Three black Henry Clay High School students say that a white manager at Portofino chased them through downtown and assaulted them on Nov. 5 after accusing them of stealing a jacket.
“They were savagely and brutally attacked, assaulted, and our government does not seem to be trying to provide justice for these young ladies,” community activist Corey Dunn told those at the Justice or Else march.
He said police have talked about making sure the manager is safe.
“Why did they not make sure those girls were safe?” he asked. “If they don’t make sure the children are safe, then it’s our responsibility and our duty to do so. We are here today to let it be known we ain’t playing no more. We’re not going to accept it. ... What happened to those girls cannot be changed, but we will get justice.”
He and fellow speaker Damon Muhammad told the crowd that a “Squash the Beef” hotline had been set up for people who feel like they need help that does not involve the police.
Lexington police spokeswoman Brenna Angel said Friday the investigation into the Portofino incident is “ongoing.”
“We continue to talk to individuals involved and independent witnesses, and gather surveillance video from surrounding buildings,” Angel said.
Saturday’s march started at the courthouse plaza and headed down Main Street.
Police initially blocked traffic on Main Street just before Portofino. The marchers, concerned that their message was not being heard by the public, continued down Main to Thoroughbred Park, then came back to occupy the sidewalk in front of the restaurant after police reopened traffic.
They chanted slogans such as “hands off our kids” and “black lives matter.”
Lights which were on inside the restaurant briefly were turned off after the protesters stopped in front of the building and stayed.
“We want to hurt their pocket because we want justice,” said Sarah Williams.
Wayne Masterman, who owns Portofino, issued a statement Friday saying that Portofino “has a record rooted in strong community service and inclusiveness. We consider fairness and diversity to be bedrock principles for our philosophy of serving the public. We believe these values are reflected in all aspects of our practices.”

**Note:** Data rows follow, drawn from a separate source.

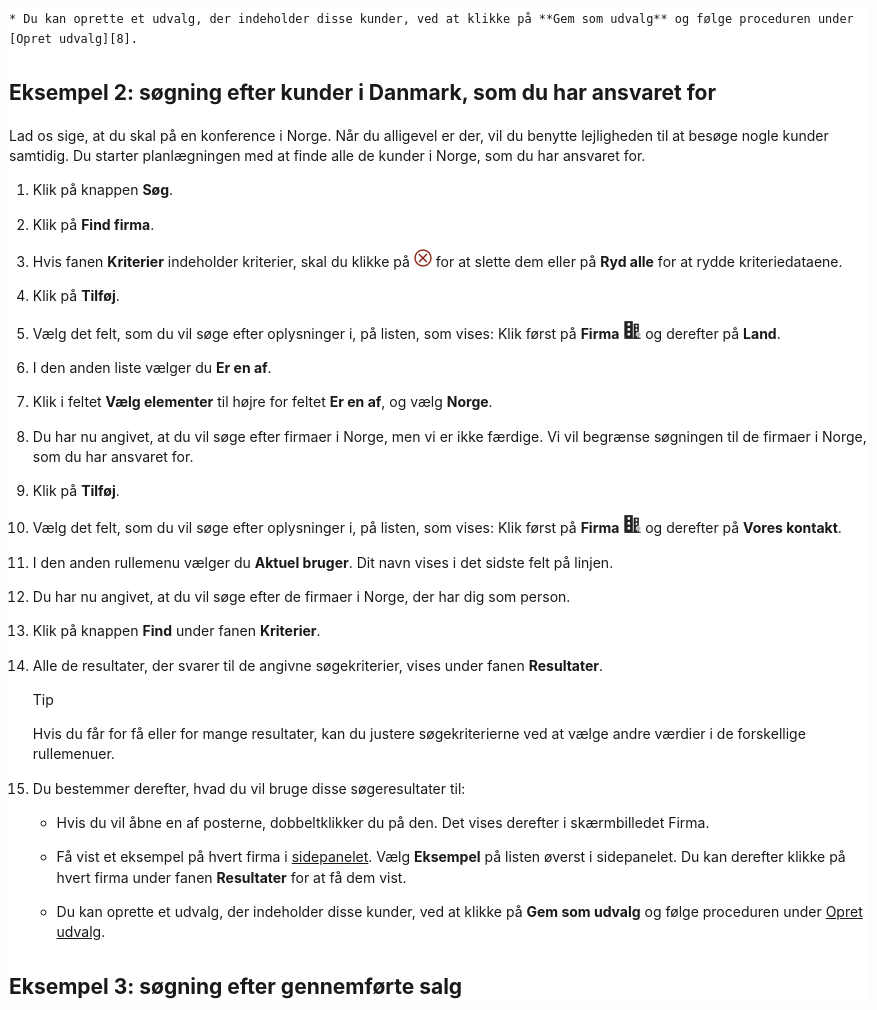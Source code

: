     * Du kan oprette et udvalg, der indeholder disse kunder, ved at klikke på **Gem som udvalg** og følge proceduren under [Opret udvalg][8].


## <a id="ex2" />Eksempel 2: søgning efter kunder i Danmark, som du har ansvaret for

Lad os sige, at du skal på en konference i Norge. Når du alligevel er der, vil du benytte lejligheden til at besøge nogle kunder samtidig. Du starter planlægningen med at finde alle de kunder i Norge, som du har ansvaret for.

1. Klik på knappen **Søg**.

2. Klik på **Find firma**.

3. Hvis fanen **Kriterier** indeholder kriterier, skal du klikke på ![ikon][img3] for at slette dem eller på **Ryd alle** for at rydde kriteriedataene.

4. Klik på **Tilføj**.

5. Vælg det felt, som du vil søge efter oplysninger i, på listen, som vises: Klik først på **Firma** ![ikon][img6] og derefter på **Land**.

6. I den anden liste vælger du **Er en af**.

7. Klik i feltet **Vælg elementer** til højre for feltet **Er en af**, og vælg **Norge**.

8. Du har nu angivet, at du vil søge efter firmaer i Norge, men vi er ikke færdige. Vi vil begrænse søgningen til de firmaer i Norge, som du har ansvaret for.

9. Klik på **Tilføj**.

10. Vælg det felt, som du vil søge efter oplysninger i, på listen, som vises: Klik først på **Firma** ![ikon][img6] og derefter på **Vores kontakt**.

11. I den anden rullemenu vælger du **Aktuel bruger**. Dit navn vises i det sidste felt på linjen.

12. Du har nu angivet, at du vil søge efter de firmaer i Norge, der har dig som person.

13. Klik på knappen **Find** under fanen **Kriterier**.

14. Alle de resultater, der svarer til de angivne søgekriterier, vises under fanen **Resultater**.

    > [!TIP]
    > Hvis du får for få eller for mange resultater, kan du justere søgekriterierne ved at vælge andre værdier i de forskellige rullemenuer.

15. Du bestemmer derefter, hvad du vil bruge disse søgeresultater til:

    * Hvis du vil åbne en af posterne, dobbeltklikker du på den. Det vises derefter i skærmbilledet Firma.

    * Få vist et eksempel på hvert firma i [sidepanelet][4]. Vælg **Eksempel** på listen øverst i sidepanelet. Du kan derefter klikke på hvert firma under fanen **Resultater** for at få dem vist.

    * Du kan oprette et udvalg, der indeholder disse kunder, ved at klikke på **Gem som udvalg** og følge proceduren under [Opret udvalg][8].

## <a id="ex3" />Eksempel 3: søgning efter gennemførte salg


[1]: ../../learn/getting-started/main-screen/buttons-in-menu-bar.md
[4]: ../../learn/getting-started/main-screen/side-panel.md
[2]: using-fastsearcher.md
[3]: using-search-criteria.md
[5]: freetext-search.md
[6]: using-history-list.md
[7]: ../selection/learn/howto/index.md
[8]: ../selection/learn/create/index.md
[9]: ../selection/learn/update/add-remove-members-static.md
[img1]: ../../../../common/icons/dropdown-icon.png
[img2]: ../../media/find.png
[img3]: ../../../../common/icons/delete-circle-red.png
[img4]: ../../../media/icons/criteria-move.png
[img5]: ../../../../common/icons/singlecolour/sale.png
[img6]: ../../../../common/icons/singlecolour/contact.png
[img7]: ../../../../common/icons/singlecolour/person.png
[img8]: ../../../../common/icons/singlecolour/project.png
[img9]: ../../../../common/icons/singlecolour/appointment.png
[img10]: media/task-menu.png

Masterman continued, saying that there are conflicting reports on the evening’s events, and that he thinks “the outcome of the official inquiries ... will show a much different picture than those that have been put forth on social media.”
“We hope that the community at large will be patient and allow the authorities to do their work. Rest assured that we want only to determine the truth about the facts and will respond according to those facts.”
The girls involved in the incident were Queen Gates, 17; Trinity Gates, 16; and Crystal Flowers, 16. Abigail Gates, mother of Queen and Trinity Gates, attended Saturday’s march and spoke briefly, thanking those in attendance.
“This has been real heavy on my heart,” she said. “I haven’t slept, you know, because my daughter has nightmares because of the police.”
She said seeing the group gathered in their support “should ease them a little bit, you know, make them feel better.”
“For everybody to come together like this is a major blessing,” she said.